Data to examine:
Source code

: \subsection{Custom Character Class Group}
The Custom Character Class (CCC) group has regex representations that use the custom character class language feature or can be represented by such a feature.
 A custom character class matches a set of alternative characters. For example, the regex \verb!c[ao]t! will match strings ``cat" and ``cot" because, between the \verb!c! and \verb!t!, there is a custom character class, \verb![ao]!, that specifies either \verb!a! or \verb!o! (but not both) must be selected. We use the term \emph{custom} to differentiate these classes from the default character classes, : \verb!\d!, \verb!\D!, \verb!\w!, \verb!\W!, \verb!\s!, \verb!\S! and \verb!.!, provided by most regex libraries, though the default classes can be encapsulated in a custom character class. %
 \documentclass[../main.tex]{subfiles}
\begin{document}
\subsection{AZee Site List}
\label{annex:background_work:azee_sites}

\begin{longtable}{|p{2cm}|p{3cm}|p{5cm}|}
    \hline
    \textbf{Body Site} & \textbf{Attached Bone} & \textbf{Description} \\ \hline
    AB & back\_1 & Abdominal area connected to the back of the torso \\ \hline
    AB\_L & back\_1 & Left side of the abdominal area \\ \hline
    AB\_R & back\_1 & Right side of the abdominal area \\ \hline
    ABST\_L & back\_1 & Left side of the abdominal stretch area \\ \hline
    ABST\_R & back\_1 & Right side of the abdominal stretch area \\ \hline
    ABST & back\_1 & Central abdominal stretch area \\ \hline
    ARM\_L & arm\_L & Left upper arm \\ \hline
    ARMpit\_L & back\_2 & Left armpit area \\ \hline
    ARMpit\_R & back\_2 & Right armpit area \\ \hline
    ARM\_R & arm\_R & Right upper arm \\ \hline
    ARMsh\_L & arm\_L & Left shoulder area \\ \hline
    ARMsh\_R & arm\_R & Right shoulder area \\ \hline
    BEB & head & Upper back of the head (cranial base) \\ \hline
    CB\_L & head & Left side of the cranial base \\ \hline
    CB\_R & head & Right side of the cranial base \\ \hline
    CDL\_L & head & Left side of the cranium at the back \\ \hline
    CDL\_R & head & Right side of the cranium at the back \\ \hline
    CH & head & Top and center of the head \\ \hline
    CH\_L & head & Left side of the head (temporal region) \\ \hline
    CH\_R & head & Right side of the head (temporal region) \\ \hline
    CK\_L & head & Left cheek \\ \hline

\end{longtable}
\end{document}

--

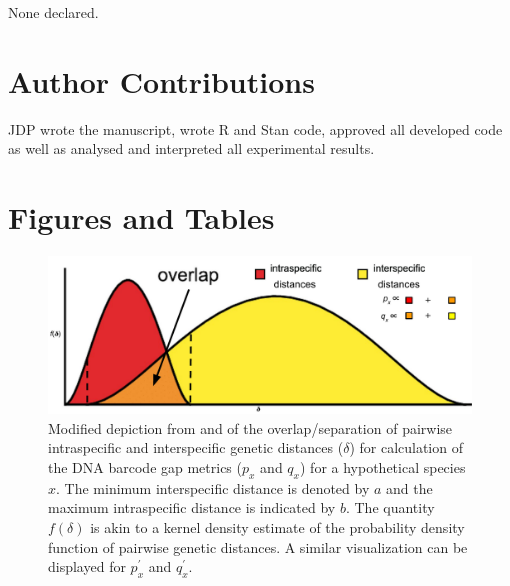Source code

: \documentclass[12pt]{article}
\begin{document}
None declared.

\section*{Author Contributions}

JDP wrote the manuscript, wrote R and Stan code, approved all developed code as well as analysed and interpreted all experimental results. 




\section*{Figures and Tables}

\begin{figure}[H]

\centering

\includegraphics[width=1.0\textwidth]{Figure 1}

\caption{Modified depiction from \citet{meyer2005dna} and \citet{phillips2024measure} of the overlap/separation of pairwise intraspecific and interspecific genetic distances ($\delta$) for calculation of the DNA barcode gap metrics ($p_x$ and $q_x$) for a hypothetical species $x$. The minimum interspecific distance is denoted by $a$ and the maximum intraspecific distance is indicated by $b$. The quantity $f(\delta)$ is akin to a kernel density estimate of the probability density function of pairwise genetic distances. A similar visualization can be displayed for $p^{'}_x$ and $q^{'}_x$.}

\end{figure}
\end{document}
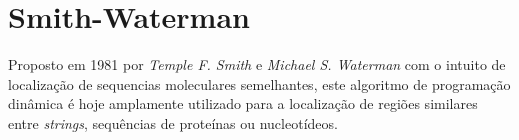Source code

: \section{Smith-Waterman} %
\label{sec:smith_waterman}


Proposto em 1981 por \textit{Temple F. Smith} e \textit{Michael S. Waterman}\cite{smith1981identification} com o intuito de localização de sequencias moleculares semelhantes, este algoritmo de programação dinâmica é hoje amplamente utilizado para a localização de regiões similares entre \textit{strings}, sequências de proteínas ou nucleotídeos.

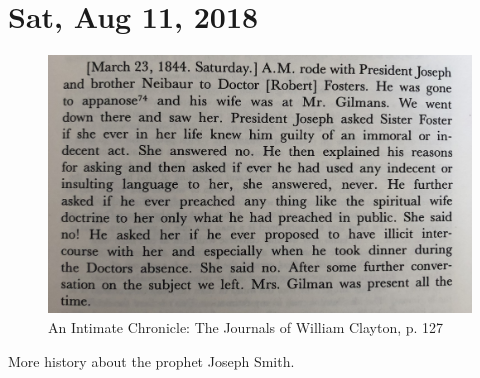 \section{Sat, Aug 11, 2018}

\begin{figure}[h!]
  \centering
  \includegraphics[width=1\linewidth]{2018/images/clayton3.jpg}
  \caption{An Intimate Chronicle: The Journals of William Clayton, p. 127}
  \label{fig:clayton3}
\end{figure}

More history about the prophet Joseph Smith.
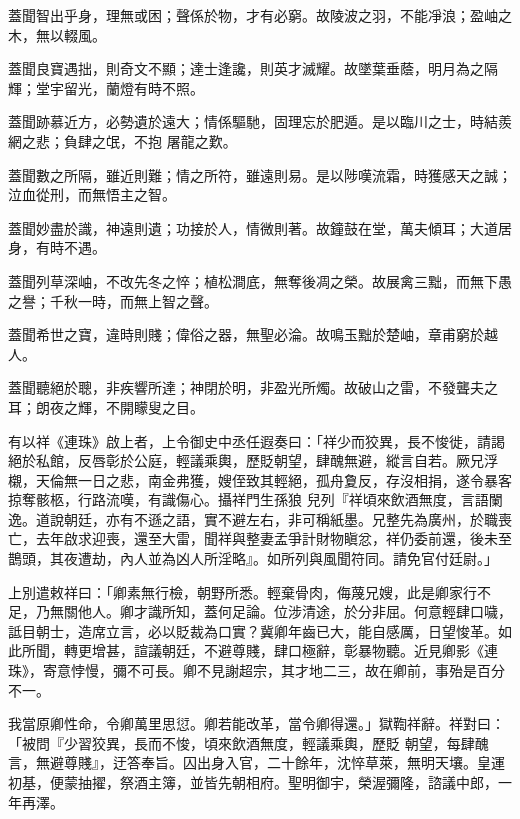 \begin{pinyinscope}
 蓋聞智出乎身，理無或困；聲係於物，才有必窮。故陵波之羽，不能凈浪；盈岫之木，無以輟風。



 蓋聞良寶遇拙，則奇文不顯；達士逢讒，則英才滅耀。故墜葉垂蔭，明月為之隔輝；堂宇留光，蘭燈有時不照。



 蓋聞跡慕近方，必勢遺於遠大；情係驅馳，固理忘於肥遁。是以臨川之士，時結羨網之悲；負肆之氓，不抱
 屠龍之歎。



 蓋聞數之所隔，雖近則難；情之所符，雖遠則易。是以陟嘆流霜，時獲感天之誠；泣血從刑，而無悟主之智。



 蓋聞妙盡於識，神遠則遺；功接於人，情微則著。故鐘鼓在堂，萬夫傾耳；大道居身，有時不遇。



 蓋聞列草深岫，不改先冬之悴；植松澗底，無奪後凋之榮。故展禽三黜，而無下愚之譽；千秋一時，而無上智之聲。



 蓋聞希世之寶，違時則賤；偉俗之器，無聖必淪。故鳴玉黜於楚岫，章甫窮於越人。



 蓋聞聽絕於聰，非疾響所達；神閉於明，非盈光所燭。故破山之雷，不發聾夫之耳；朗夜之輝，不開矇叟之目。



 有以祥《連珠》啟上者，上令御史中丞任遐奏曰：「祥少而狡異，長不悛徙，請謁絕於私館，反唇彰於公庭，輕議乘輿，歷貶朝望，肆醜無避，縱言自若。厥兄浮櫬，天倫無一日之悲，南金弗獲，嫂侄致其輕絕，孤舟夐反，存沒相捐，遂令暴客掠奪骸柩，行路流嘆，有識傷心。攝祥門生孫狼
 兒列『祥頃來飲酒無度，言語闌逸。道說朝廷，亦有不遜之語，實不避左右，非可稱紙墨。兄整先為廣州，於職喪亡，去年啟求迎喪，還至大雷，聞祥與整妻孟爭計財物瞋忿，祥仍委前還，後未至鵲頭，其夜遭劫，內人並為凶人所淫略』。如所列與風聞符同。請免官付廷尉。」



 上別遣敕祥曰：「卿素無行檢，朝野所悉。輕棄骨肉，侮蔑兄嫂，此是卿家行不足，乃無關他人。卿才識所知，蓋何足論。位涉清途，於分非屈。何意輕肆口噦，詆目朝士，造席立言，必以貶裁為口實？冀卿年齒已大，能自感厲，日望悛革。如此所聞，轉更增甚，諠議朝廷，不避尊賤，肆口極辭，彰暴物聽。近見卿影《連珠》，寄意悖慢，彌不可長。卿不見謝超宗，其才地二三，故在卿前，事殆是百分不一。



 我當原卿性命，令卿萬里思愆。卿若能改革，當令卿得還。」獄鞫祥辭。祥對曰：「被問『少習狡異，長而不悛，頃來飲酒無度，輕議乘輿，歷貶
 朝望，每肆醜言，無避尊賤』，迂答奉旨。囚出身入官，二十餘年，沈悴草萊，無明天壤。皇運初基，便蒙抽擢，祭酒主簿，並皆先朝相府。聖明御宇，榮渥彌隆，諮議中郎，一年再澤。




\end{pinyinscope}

--

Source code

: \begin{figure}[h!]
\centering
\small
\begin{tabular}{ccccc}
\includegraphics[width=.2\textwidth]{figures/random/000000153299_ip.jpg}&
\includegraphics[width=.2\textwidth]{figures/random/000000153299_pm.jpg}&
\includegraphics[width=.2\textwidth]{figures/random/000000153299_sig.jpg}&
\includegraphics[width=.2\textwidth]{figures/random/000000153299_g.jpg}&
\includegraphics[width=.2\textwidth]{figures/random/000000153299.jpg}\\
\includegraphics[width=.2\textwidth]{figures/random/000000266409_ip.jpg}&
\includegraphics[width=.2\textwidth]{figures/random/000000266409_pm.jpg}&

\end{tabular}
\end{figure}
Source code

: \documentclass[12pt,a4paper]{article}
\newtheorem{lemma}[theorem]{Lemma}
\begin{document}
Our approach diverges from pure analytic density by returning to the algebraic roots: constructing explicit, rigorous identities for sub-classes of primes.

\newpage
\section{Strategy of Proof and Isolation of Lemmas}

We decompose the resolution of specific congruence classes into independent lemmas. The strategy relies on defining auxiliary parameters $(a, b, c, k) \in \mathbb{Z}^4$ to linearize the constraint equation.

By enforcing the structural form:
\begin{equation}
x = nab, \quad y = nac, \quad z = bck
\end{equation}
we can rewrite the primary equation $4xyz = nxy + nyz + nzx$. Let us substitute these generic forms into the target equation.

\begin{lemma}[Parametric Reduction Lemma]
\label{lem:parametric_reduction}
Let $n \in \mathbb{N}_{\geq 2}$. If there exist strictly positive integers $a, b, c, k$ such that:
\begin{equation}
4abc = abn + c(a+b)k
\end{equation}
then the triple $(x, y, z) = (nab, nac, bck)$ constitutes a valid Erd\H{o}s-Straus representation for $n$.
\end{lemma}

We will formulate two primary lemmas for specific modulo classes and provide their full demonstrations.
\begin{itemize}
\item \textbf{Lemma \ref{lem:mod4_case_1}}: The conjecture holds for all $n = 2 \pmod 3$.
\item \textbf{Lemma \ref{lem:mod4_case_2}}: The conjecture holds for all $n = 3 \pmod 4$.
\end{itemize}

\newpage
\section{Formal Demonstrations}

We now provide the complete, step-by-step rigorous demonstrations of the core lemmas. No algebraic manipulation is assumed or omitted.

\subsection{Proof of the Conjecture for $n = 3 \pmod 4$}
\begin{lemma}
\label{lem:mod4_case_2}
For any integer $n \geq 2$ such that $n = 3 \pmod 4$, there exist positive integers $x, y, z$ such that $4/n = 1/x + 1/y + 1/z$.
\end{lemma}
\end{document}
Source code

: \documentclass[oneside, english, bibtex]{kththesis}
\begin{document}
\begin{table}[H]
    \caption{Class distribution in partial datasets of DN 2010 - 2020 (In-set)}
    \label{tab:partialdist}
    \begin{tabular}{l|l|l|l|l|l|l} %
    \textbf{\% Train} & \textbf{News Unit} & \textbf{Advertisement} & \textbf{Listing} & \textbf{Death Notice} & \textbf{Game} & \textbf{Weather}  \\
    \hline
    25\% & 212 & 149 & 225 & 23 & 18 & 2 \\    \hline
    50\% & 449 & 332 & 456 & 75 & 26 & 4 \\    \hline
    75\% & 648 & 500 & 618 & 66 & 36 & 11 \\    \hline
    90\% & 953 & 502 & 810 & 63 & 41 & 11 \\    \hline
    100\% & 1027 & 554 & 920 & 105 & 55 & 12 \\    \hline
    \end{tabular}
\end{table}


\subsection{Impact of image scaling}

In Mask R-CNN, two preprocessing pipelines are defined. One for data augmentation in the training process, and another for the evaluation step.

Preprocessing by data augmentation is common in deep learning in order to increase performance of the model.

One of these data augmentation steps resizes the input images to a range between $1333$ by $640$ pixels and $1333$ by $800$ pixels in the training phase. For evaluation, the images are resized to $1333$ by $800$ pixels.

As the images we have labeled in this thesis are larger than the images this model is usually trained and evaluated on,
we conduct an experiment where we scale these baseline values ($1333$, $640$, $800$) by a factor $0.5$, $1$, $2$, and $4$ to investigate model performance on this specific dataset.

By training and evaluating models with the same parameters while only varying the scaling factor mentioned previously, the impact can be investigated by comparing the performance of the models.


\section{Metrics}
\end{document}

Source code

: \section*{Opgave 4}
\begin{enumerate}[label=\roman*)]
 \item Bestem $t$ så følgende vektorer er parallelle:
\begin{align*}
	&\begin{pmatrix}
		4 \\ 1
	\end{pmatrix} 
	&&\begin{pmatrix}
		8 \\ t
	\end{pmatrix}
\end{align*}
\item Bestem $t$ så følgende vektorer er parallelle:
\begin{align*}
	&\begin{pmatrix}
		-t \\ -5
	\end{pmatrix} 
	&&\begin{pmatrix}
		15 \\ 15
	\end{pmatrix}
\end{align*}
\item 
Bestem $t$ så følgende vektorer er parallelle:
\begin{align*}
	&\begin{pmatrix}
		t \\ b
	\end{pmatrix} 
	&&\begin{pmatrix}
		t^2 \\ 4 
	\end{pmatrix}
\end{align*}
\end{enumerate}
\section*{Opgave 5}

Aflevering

Activity: Read the listing. Report every line that includes the word "algebraic".

Output:
Our approach diverges from pure analytic density by returning to the algebraic roots: constructing explicit, rigorous identities for sub-classes of primes.
We now provide the complete, step-by-step rigorous demonstrations of the core lemmas. No algebraic manipulation is assumed or omitted.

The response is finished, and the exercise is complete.